Das Ereignis ist schrecklich und beschäftigt uns intensiv.
Aber mindestens ebenso schrecklich sind Reaktionen von Leuten, die dieses ausnutzen, um ihre Vorurteile, Scheinerkenntnisse und Ablehnungen in die Welt hinausposaunen zu können. Dabei ist Wahrheit eine zu vernachlässigende, lästige Komponente. Ein Plakat rief nach Sozialarbeitern, die Frauen und Kinder beschützen müssen. Der Gipfel aber ist ein Leserbrief, der an die VKZ gerichtet war und inhaltlich in einem Artikel am 22.05.21 veröffentlicht wurde.
VAIHINGER KREISZEITUNG
Vaihingen 22. Mai 2021
Ein vollkommen haltloses Gerücht macht die Runde
Stadt widerspricht Spekulationen über Tod der eritreischen Familie.
Vaihingen (mib). Tragödien wie der Tod einer jungen eritreischen Mutter und ihrer beiden Kinder in der Enz in Vaihingen am Dienstag vergangener Woche hinterlassen naturgemäß Fragen. Wie kann jemand so etwas tun? Was muss da vorgefallen sein, um sich und die eigenen Kinder zu töten? Wer trägt die Schuld? Haben die Behörden versagt?

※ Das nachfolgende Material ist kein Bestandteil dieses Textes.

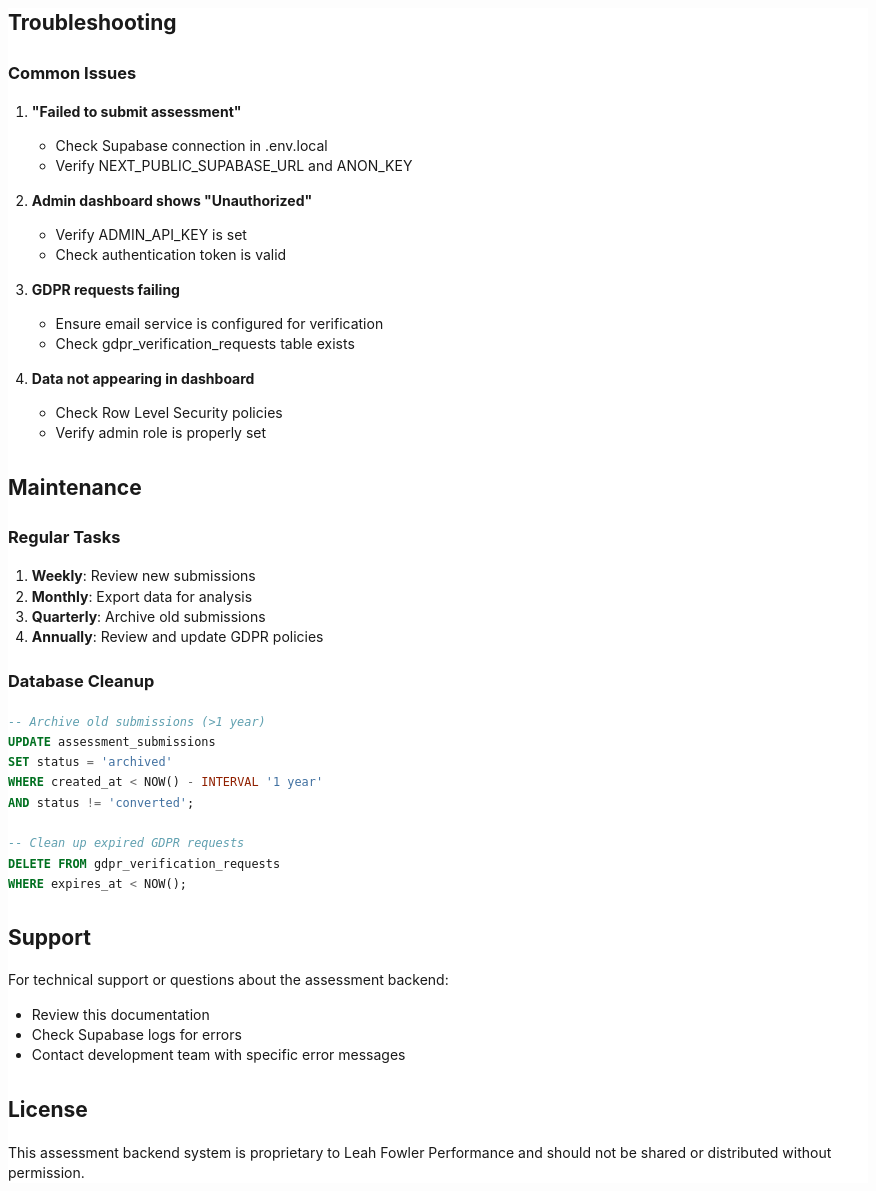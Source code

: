 ## Troubleshooting

### Common Issues

1. **"Failed to submit assessment"**
   - Check Supabase connection in .env.local
   - Verify NEXT_PUBLIC_SUPABASE_URL and ANON_KEY

2. **Admin dashboard shows "Unauthorized"**
   - Verify ADMIN_API_KEY is set
   - Check authentication token is valid

3. **GDPR requests failing**
   - Ensure email service is configured for verification
   - Check gdpr_verification_requests table exists

4. **Data not appearing in dashboard**
   - Check Row Level Security policies
   - Verify admin role is properly set

## Maintenance

### Regular Tasks
1. **Weekly**: Review new submissions
2. **Monthly**: Export data for analysis
3. **Quarterly**: Archive old submissions
4. **Annually**: Review and update GDPR policies

### Database Cleanup
```sql
-- Archive old submissions (>1 year)
UPDATE assessment_submissions 
SET status = 'archived' 
WHERE created_at < NOW() - INTERVAL '1 year' 
AND status != 'converted';

-- Clean up expired GDPR requests
DELETE FROM gdpr_verification_requests 
WHERE expires_at < NOW();
```

## Support

For technical support or questions about the assessment backend:
- Review this documentation
- Check Supabase logs for errors
- Contact development team with specific error messages

## License

This assessment backend system is proprietary to Leah Fowler Performance and should not be shared or distributed without permission.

Vieles wird in diesem Fall wohl ungewiss bleiben, denn die Frau hinterließ keine Notiz, keinen Abschiedsbrief, der Aufschluss geben könnte. Gleichwohl machen sich Gerüchte breit, in denen offenbar Denkschablonen zur Anwendung kommen, die immer schnell zur Hand sind, wenn es um geflüchtete Menschen geht. Die Vaihinger Stadtverwaltung und die Vaihinger Kreiszeitung erhielten beispielsweise am Donnerstag eine E-Mail, in der die Verfasserin ihrem Ärger Luft machen will.
Für sie sei es unbegreiflich, wie das Ordnungsamt eine alleinstehende junge Frau „mit hormonell gesteuerten Männern“ in einer Wohneinheit habe unterbringen können, schreibt die Verfasserin. Sie habe gehört, Übergriffe der Mitbewohner hätten die 28-Jährige in den Suizid getrieben. Die Taten seien bekannt gewesen, doch leider habe niemand reagiert. „Auf schnellstem Wege hätte die Frau mit ihren Kindern anders untergebracht werden müssen!!! Für mich ist es ein komplettes Versagen der Ämter.“ Diese hätten sensibler vorgehen und bedenken sollen, „dass die meisten jungen Männer hormonell gesteuert sind und nicht unsere Kultur achten und ihr entsprechen“, so die Frau aus dem Vaihinger Umland.
Nur: Die 28-Jährige und ihre beiden drei und sieben Jahre alten Töchter waren gar nicht zusammen mit jungen Männern untergebracht. Wie Stadtsprecherin Martina Físcher auf Nachfrage der VKZ erläutert, lebte die Familie in der Unterkunft beim Casino in der Walter-de-Pay-Straße. „Das ist eine reine Unterkunft für Familien und alleinstehende Frauen.“ Von keinem der Bewohner seien Gewalttaten oder sexuelle Übergriffe bekannt – weder auf die 28-Jährige noch auf sonst jemanden. Auch die Polizei kann das von der Verfasserin der E-Mail angeführte Geschehen nicht bestätigen: „Diese Behauptung ist völlig haltlos und wird auch durch unsere bisherigen Ermittlungen in keiner Weise gestützt“, betont Polizeisprecher Peter Widenhorn gegenüber unserer Zeitung.
Es sei sehr ärgerlich, was für Behauptungen von einigen Menschen ohne Grundlage in den Raum gestellt würden, zeigt sich Martina Fischer entsetzt. Nicht nur, dass dadurch vollkommen unschuldige Mitbewohner wilden Verdächtigungen ausgesetzt werden. Das Ganze sei auch für die von den Anschuldigungen betroffenen Mitarbeiterinnen und Mitarbeiter, die ohnehin den Tod von drei ihnen bekannten Personen zu verarbeiten hätten, eine zusätzliche Belastung, so die Stadtsprecherin und bittet, sich solcher Spekulationen zu enthalten.